Don’t think about the customer; think about the experience

Richard Corps, MD & co-founder of Ads Reality

So many retailers strive to compete on how much they know their customers at the expense of providing a great service or experience. Simply ‘knowing’ your customer isn’t an automatic assurance that you’ll then convert their visit into a purchase or secure long-lasting brand affinity.

No doubt, retailers need to know who their customers are and what they’re going to respond to. But too much emphasis is often placed on getting under the skin of consumers to know their every move, whether Richard Corps, MD & co-founder of Ads Realityonline or offline, so that they can be targeted with offers and incentives before they even know they’re interested in buying that product.

Retailers should be looking at immersive technologies such as Augmented Reality (AR) to draw in prospective customers. Using this sort of technology is a less intrusive way of reaching consumers; giving them the option, rather than enforcing, long term engagement and loyalty.
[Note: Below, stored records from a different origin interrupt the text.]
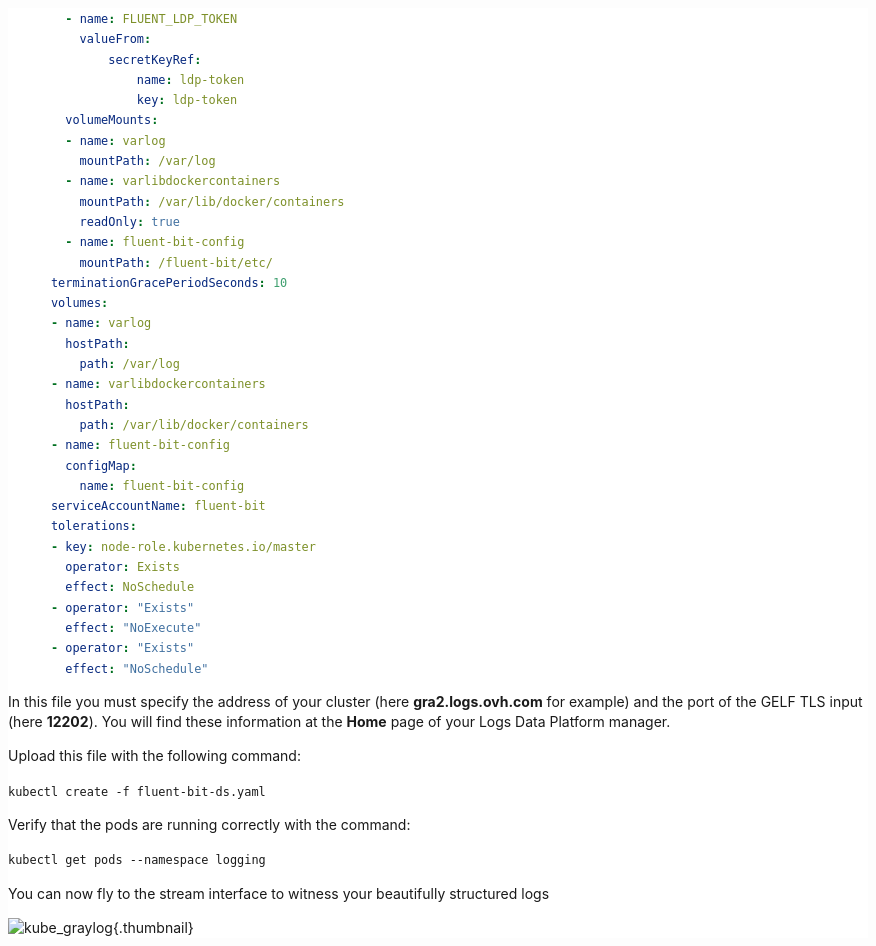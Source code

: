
 ```yaml hl_lines="103 113"
        - name: FLUENT_LDP_TOKEN
          valueFrom:
              secretKeyRef:
                  name: ldp-token
                  key: ldp-token
        volumeMounts:
        - name: varlog
          mountPath: /var/log
        - name: varlibdockercontainers
          mountPath: /var/lib/docker/containers
          readOnly: true
        - name: fluent-bit-config
          mountPath: /fluent-bit/etc/
      terminationGracePeriodSeconds: 10
      volumes:
      - name: varlog
        hostPath:
          path: /var/log
      - name: varlibdockercontainers
        hostPath:
          path: /var/lib/docker/containers
      - name: fluent-bit-config
        configMap:
          name: fluent-bit-config
      serviceAccountName: fluent-bit
      tolerations:
      - key: node-role.kubernetes.io/master
        operator: Exists
        effect: NoSchedule
      - operator: "Exists"
        effect: "NoExecute"
      - operator: "Exists"
        effect: "NoSchedule"
```

In this file you must specify the address of your cluster (here **gra2.logs.ovh.com** for example) and the port of the GELF TLS input (here **12202**). You will find these information at the **Home** page of your Logs Data Platform manager.

Upload this file with the following command:
```shell-session
kubectl create -f fluent-bit-ds.yaml
```

Verify that the pods are running correctly with the command:
```shell-session
kubectl get pods --namespace logging
```

You can now fly to the stream interface to witness your beautifully structured logs

![kube_graylog](images/kube_graylog.png){.thumbnail}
AR has recently become popular with consumers as the technology can bring products to life from the shelves such as seeing a virtual model appear wearing a garment in your size or linking associated products to your recent purchases. In fact, a recent report from Accenture found that 88 per cent of respondents would be more inclined to purchase if they had a virtual dressing room[i]. Alongside the practical applications, AR can bring gamification to stores through digital screens which increases dwell time in-store and social awareness.

Online shopping has added convenience for consumers that have less time to visit a physical store. However, some may prefer to select their shopping by hand, which means customers must be engaged at every point of their journey, through all channels. A 2014 survey by McKinsey & Company revealed that effective customer journeys can increase a customer’s overall satisfaction by 20 per cent. Augmenting your customer experience creates a seamless customer journey which has the potential to increase revenue by up to 15 per cent and lower customer service costs by 20 per cent[ii].

There is a growing need to connect the physical and digital worlds for customers. This can be helped by a much broader adoption of AR by brands globally. With the increase in the power and ability of mobile devices, the experiences will become bigger, bolder and better.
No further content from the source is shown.